散歩から探検へ~個人・住民・市民

副題を「政治を動かすもの」から「個人・住民・市民」へと変更、地域住民/世界市民として複眼的思考で政治的事象を捉える。

主権者教育とは何だろう?~教育と実物過程の乖離の間に

2016年02月24日 | 現代社会
有権者の年齢を20歳以上から18歳以上に引き下げる話に始まり、高校生のみならず、小中学生にまで、いわゆる主権者教育を実施しようとの気運があるようだ。川崎市においても教育委員会が腰を上げて取り組むこと、市議会においても「主権者教育」の議論をしていることを若手の重冨議員のブログで知ることができた。

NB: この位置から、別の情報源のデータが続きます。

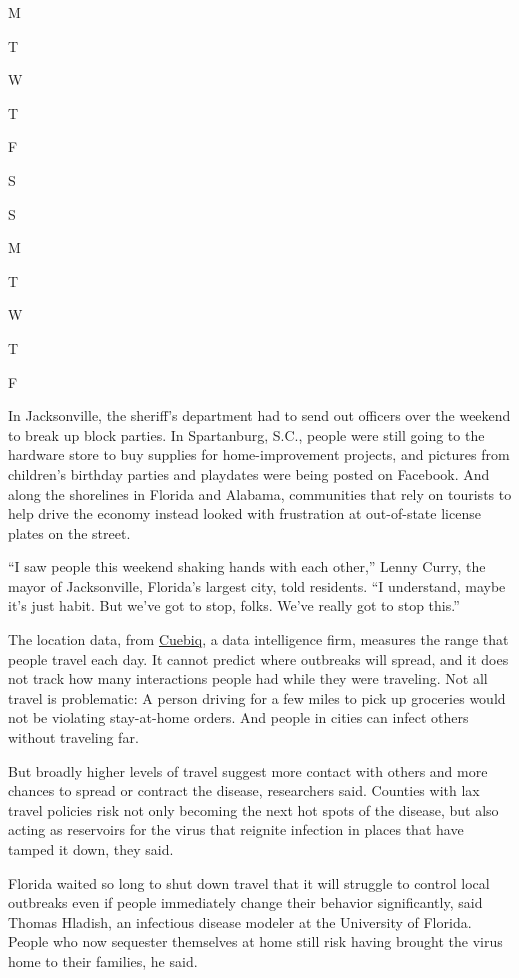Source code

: M

T

W

T

F

S

S

M

T

W

T

F

In Jacksonville, the sheriff's department had to send out officers over
the weekend to break up block parties. In Spartanburg, S.C., people were
still going to the hardware store to buy supplies for home-improvement
projects, and pictures from children's birthday parties and playdates
were being posted on Facebook. And along the shorelines in Florida and
Alabama, communities that rely on tourists to help drive the economy
instead looked with frustration at out-of-state license plates on the
street.

``I saw people this weekend shaking hands with each other,'' Lenny
Curry, the mayor of Jacksonville, Florida's largest city, told
residents. ``I understand, maybe it's just habit. But we've got to stop,
folks. We've really got to stop this.''

The location data, from
\href{https://www.cuebiq.com/visitation-insights-covid19/?utm_source=nyt\&utm_medium=article\&utm_campaign=organic}{Cuebiq},
a data intelligence firm, measures the range that people travel each
day. It cannot predict where outbreaks will spread, and it does not
track how many interactions people had while they were traveling. Not
all travel is problematic: A person driving for a few miles to pick up
groceries would not be violating stay-at-home orders. And people in
cities can infect others without traveling far.

But broadly higher levels of travel suggest more contact with others and
more chances to spread or contract the disease, researchers said.
Counties with lax travel policies risk not only becoming the next hot
spots of the disease, but also acting as reservoirs for the virus that
reignite infection in places that have tamped it down, they said.

Florida waited so long to shut down travel that it will struggle to
control local outbreaks even if people immediately change their behavior
significantly, said Thomas Hladish, an infectious disease modeler at the
University of Florida. People who now sequester themselves at home still
risk having brought the virus home to their families, he said.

それによれば、教育委員会は「若者が有権者として求められる力を身に付けるための教育」との考え方で「自分の意思が社会を創る」という冊子を作成し、小学校・中学校を含み全校で活用する。
そこで重冨議員は「この主権者教育ですが、そもそも何か?」と問いかける。

主権者教育とは、「主権者を教育する」との上から目線の言葉である。一体誰が?主語の無い言葉なのだ。では、主権者を主語にすれば…「主権者は教育される(を受ける)」となる。しかし、権利行使の主体であるから主権者と呼ばれる。従って、矛盾を孕む言葉なのだ。主権者を客体視するからだ。主権者各人の絶えざる自己啓発が主体となべきなのだが…教育することが既得権益になっている文科省系の関係者にとって、そうはいかないのだろう。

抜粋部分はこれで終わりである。